Jakarta,sorotkabar.com - Penolakan bulat dari seluruh fraksi DPR terhadap putusan Mahkamah Konstitusi (MK) Nomor 135/PUU-XXII/2024 yang memerintahkan pemisahan pemilu nasional dan lokal memicu gelombang kritik. Komite Pemilih Indonesia (Tepi Indonesia) menilai sikap DPR tersebut sebagai bentuk pembangkangan konstitusi yang berbahaya bagi masa depan demokrasi.
Koordinator Tepi Indonesia Jeirry Sumampow menyebut, penolakan ini bukan sekadar bentuk ketidakpatuhan, tetapi juga berpotensi menyeret DPR ke wilayah tindakan inkonstitusional.
"Putusan MK itu final dan mengikat. Tidak ada lembaga, termasuk DPR, yang berhak menilai atau menolaknya. Sikap ini adalah bentuk arogansi konstitusional," tegasnya dalam keterangan tertulis di Jakarta, Sabtu (19/7/2025).
Menurut Pasal 24C ayat (1) UUD 1945, putusan MK bersifat final dan mengikat. Dengan begitu, DPR tidak punya kewenangan untuk menyatakan putusan tersebut menyalahi konstitusi. Justru, DPR-lah yang dinilai melanggar sumpah jabatan karena menolak melaksanakan amanat konstitusi.
Jeirry juga menyinggung pernyataan beberapa anggota DPR yang berdalih menolak putusan demi menjaga konstitusi. Ia menyebut alasan itu sebagai bentuk penyesatan hukum yang mencederai akal sehat publik dan merusak prinsip checks and balances.
Tepi Indonesia menilai penolakan seragam seluruh fraksi DPR menunjukkan adanya kekhawatiran politik terhadap dampak pemisahan pemilu. DPR dianggap sedang mempertahankan dominasi partai politik atas kontestasi lokal.

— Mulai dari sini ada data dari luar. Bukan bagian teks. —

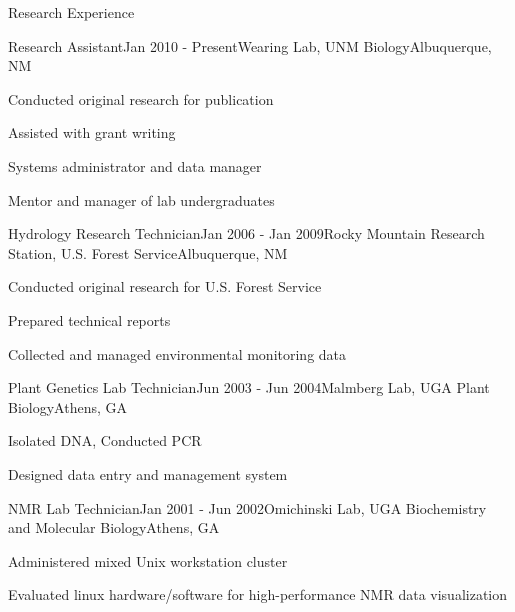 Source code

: \documentclass{resume} %
\begin{document}
\begin{rSection}{Research Experience}
\begin{rSubsection}{Research Assistant}{Jan 2010 - Present}{Wearing Lab, UNM Biology}{Albuquerque, NM}
\item Conducted original research for publication
\item Assisted with grant writing
\item Systems administrator and data manager
\item Mentor and manager of lab undergraduates
\end{rSubsection}


\begin{rSubsection}{Hydrology Research Technician}{Jan 2006 - Jan 2009}{Rocky
Mountain Research Station, U.S. Forest Service}{Albuquerque, NM}
\item Conducted original research for U.S. Forest Service
\item Prepared technical reports
\item Collected and managed environmental monitoring data 
\end{rSubsection}

\begin{rSubsection}{Plant Genetics Lab Technician}{Jun 2003 - Jun 2004}{Malmberg Lab, UGA Plant Biology}{Athens, GA}
\item Isolated DNA, Conducted PCR
\item Designed data entry and management system
\end{rSubsection}

\begin{rSubsection}{NMR Lab Technician}{Jan 2001 - Jun 2002}{Omichinski Lab, UGA
Biochemistry and Molecular Biology}{Athens, GA}
\item Administered mixed Unix workstation cluster
\item Evaluated linux hardware/software for high-performance NMR data
visualization
\end{rSubsection}
\end{rSection}



\clearpage
\end{document}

"Yang mereka jaga bukan kebenaran konstitusi, tetapi kepentingan kekuasaan partai. Ini bentuk nyata dari politik kartel," ungkap Jeirry.

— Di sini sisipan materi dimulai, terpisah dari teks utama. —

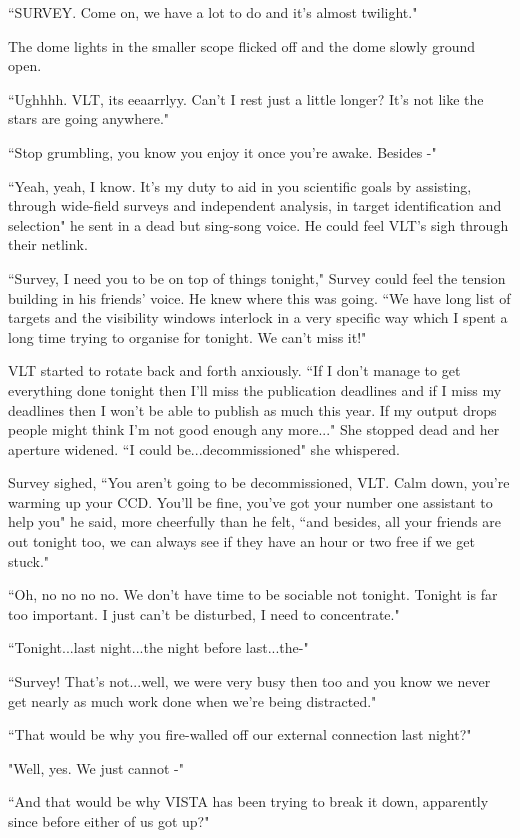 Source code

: \documentclass[12pt]{iopart}
\begin{document}
``SURVEY. Come on, we have a lot to do and it's almost twilight."

The dome lights in the smaller scope flicked off and the dome slowly ground open.

``Ughhhh. VLT, its eeaarrlyy. Can't I rest just a little longer? It's not like the stars are going anywhere."

``Stop grumbling, you know you enjoy it once you're awake. Besides -"

``Yeah, yeah, I know. It's my duty to aid in you scientific goals by assisting, through wide-field surveys and independent analysis, in target identification and selection" he sent in a dead but sing-song voice. He could feel VLT's sigh through their netlink.

``Survey, I need you to be on top of things tonight," Survey could feel the tension building in his friends' voice. He knew where this was going. ``We have long list of targets and the visibility windows interlock in a very specific way which I spent a long time trying to organise for tonight. We can't miss it!"

VLT started to rotate back and forth anxiously. ``If I don't manage to get everything done tonight then I'll miss the publication deadlines and if I miss my deadlines then I won't be able to publish as much this year. If my output drops people might think I'm not good enough any more..." She stopped dead and her aperture widened. ``I could be...decommissioned" she whispered.

Survey sighed, ``You aren't going to be decommissioned, VLT. Calm down, you're warming up your CCD. You'll be fine, you've got your number one assistant to help you" he said, more cheerfully than he felt, ``and besides, all your friends are out tonight too, we can always see if they have an hour or two free if we get stuck."

``Oh, no no no no. We don't have time to be sociable not tonight. Tonight is far too important. I just can't be disturbed, I need to concentrate."

``Tonight...last night...the night before last...the-"

``Survey! That's not...well, we were very busy then too and you know we never get nearly as much work done when we're being distracted."

``That would be why you fire-walled off our external connection last night?"

"Well, yes. We just cannot -"

``And that would be why VISTA has been trying to break it down, apparently since before either of us got up?"
\end{document}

Dengan adanya pemisahan pemilu, kontestasi lokal bisa lebih fokus, otentik, dan tidak didikte hiruk-pikuk politik nasional. Sistem ini juga dinilai mampu menekan manipulasi dan kecurangan karena teknis pemilu menjadi lebih sederhana.

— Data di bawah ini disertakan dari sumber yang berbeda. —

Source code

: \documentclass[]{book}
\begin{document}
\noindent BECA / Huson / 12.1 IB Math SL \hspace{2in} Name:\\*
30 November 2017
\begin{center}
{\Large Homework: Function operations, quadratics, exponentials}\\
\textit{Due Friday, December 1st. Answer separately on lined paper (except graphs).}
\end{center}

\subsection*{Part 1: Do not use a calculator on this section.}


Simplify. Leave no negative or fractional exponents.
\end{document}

Tepi Indonesia menegaskan, jika DPR tidak setuju dengan substansi putusan MK, masih ada jalan konstitusional yang dapat ditempuh, seperti:
1. Mengusulkan amandemen UUD 1945 melalui MPR,
2. Mengajukan judicial review baru dengan argumen hukum kuat,
3. Melakukan revisi UU yang tetap menghormati putusan MK,
4. Mengajukan mekanisme etik terhadap hakim konstitusi jika ada pelanggaran.
Namun, sikap menolak secara frontal dianggap sebagai bentuk anarki kelembagaan.
Jeirry menilai situasi ini berpotensi menciptakan kebuntuan politik yang membahayakan sistem ketatanegaraan. Jika tidak ada solusi segera, ia menyebut perlu dipertimbangkan jalan konstitusional, seperti dekrit presiden untuk menyelamatkan demokrasi dari cengkeraman kepentingan politik praktis.
"Negara hukum tak boleh tunduk pada mayoritas politik. Ia harus berdiri tegak di atas prinsip konstitusi dan supremasi hukum," pungkasnya.(*)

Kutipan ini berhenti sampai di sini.